_Exercise_. Using the records below, report how many lines hold "healthy", with no extra text.

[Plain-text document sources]

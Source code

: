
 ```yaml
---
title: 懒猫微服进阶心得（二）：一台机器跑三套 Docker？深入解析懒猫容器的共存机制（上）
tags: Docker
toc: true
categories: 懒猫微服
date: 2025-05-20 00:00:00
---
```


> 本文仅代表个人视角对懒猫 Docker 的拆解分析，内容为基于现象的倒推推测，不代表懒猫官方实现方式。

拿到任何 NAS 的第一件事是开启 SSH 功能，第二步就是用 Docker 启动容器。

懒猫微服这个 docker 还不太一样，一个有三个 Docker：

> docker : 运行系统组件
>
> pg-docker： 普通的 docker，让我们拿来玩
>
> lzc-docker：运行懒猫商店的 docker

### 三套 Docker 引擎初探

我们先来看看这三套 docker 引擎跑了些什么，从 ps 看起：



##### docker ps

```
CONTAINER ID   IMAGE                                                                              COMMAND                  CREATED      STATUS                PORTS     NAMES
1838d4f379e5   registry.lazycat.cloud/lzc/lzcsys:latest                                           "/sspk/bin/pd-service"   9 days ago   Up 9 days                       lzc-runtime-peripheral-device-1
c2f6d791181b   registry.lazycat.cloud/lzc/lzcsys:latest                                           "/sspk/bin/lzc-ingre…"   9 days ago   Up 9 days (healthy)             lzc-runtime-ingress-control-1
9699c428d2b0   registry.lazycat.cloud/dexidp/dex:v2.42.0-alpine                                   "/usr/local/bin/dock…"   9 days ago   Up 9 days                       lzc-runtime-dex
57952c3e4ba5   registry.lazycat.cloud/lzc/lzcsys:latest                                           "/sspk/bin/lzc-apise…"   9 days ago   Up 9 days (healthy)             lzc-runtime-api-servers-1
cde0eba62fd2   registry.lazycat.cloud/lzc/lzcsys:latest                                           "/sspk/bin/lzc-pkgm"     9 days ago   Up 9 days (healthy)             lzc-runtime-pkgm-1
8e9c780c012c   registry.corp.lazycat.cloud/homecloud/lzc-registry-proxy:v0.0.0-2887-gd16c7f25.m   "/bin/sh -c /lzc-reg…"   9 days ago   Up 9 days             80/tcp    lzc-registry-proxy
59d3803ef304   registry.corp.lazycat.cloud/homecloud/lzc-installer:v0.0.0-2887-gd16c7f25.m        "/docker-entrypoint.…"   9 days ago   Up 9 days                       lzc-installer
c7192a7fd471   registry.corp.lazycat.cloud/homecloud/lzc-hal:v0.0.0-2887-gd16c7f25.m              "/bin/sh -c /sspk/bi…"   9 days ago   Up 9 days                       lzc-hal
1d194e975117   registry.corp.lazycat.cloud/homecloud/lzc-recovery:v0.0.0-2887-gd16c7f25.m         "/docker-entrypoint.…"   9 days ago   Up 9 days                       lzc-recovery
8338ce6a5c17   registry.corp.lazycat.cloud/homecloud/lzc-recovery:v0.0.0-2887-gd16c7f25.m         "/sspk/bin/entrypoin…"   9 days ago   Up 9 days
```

_Answer to this exercise_. 3